DFKI launches Privacy Guardrail: a protective layer for AI prompts directly in the browser

Generative AI has long since become part of everyday working life – in emails, support tickets, minutes, research notes and internal documents. However, this is precisely where a new security gap arises: anyone wishing to use AI productively often has to process text that should not, in principle, be passed on to external services without further ado. Privacy Guardrail therefore comes into play at the very moment when confidential text becomes an AI prompt.  

The extension automatically checks inserted content locally, flags any sensitive passages it detects and replaces them with standardised placeholders such as [EMAIL_1] or [PERSON_1] before sending. Users can review the detection results before sending, adjust them or deliberately ignore individual matches. Once the AI system has responded, known placeholders can be replaced locally with the original values, ensuring that the contextual meaning is preserved.

The key difference from many other approaches lies in the ‘local-first’ approach: recognition, placeholder mapping, anonymisation and restoration all take place entirely within the browser. Inserted text is not sent to an external inference service. Privacy Guardrail thus makes the browser itself the locus of data protection – right where a prompt is generated from sensitive content. 

All relevant data remains in the local Chrome profile of the respective browser. Depending on usage, this includes settings, placeholder mappings, Identity Vault entries, as well as local correction and feedback data; nothing is stored in Chrome Sync. This ensures that users retain control over their sensitive information.

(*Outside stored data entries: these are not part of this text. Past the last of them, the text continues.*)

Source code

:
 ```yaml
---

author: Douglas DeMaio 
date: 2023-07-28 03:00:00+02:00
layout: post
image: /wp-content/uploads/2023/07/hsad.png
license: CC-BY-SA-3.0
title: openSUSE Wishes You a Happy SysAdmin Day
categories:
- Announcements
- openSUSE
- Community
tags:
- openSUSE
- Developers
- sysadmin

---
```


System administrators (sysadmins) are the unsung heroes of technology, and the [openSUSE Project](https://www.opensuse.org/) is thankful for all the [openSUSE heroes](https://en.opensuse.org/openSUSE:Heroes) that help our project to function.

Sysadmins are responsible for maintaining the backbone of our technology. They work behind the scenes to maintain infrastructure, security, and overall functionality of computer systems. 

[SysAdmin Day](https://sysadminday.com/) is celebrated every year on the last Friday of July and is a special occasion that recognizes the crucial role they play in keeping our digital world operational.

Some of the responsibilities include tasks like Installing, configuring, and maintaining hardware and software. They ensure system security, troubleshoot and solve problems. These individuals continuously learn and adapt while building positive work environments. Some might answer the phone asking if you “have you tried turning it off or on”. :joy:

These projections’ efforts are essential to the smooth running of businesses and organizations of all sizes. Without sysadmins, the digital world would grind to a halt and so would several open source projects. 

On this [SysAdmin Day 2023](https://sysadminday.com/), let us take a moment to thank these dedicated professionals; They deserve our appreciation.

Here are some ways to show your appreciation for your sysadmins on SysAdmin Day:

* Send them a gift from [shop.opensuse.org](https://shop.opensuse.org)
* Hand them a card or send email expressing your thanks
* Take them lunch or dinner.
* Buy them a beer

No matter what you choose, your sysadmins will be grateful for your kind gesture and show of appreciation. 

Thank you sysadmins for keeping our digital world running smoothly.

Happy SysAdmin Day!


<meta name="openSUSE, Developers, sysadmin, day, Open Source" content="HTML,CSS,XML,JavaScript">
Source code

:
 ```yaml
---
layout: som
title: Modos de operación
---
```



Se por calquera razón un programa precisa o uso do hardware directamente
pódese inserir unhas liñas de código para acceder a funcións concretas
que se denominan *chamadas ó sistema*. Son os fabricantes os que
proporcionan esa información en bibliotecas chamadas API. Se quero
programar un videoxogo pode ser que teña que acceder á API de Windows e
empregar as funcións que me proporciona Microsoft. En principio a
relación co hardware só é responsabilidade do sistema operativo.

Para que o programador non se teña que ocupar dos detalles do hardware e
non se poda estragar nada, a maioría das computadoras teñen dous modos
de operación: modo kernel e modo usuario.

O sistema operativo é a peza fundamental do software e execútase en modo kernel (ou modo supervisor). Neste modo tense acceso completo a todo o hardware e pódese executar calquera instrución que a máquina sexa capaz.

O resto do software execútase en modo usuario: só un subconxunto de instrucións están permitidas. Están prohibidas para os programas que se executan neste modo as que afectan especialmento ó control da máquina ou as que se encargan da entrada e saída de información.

Technically, Privacy Guardrail combines two local detection layers. Deterministic pattern recognisers detect structured content such as email addresses, credit card numbers, IBANs or IP addresses. In addition, the local AI component can recognise context-dependent terms such as people, organisations, addresses, locations or passwords. If WebGPU is available, inference runs locally via the graphics card; otherwise, the system uses a slower CPU/WASM path. For devices with limited resources, the extension can also switch to a pattern-only mode, in which structured formats are still recognised, but coverage of free-text sections is reduced.

Low-signal categories such as URL, DATE and MISC. The DFKI is deliberately open about the system’s limitations: sensitive content may be overlooked, harmless content may be incorrectly flagged, and unusually formatted text may be more difficult to recognise. Privacy Guardrail is therefore explicitly intended as an assistive protective layer and not as a guarantee of perfect anonymisation, complete prevention of disclosure or regulatory compliance. It is precisely this transparency that forms part of the concept: trustworthy AI is not created through blanket promises, but through transparent processes, open documentation and genuine user control.

Privacy Guardrail is released as an open-source project on GitHub and is licensed under the Apache 2.0 licence. The open source code, documented detection rules and local processing make the system auditable and verifiable. For the first public beta, the extension officially supports Chrome on desktop as well as the platforms chatgpt.com, chat.openai.com, claude.ai and gemini.google.com.

Other Chromium-based browsers may work in principle, but are not currently fully tested. Looking ahead, the team is working on improved detection quality, smaller and more efficient local models, additional platforms and potential mobile scenarios.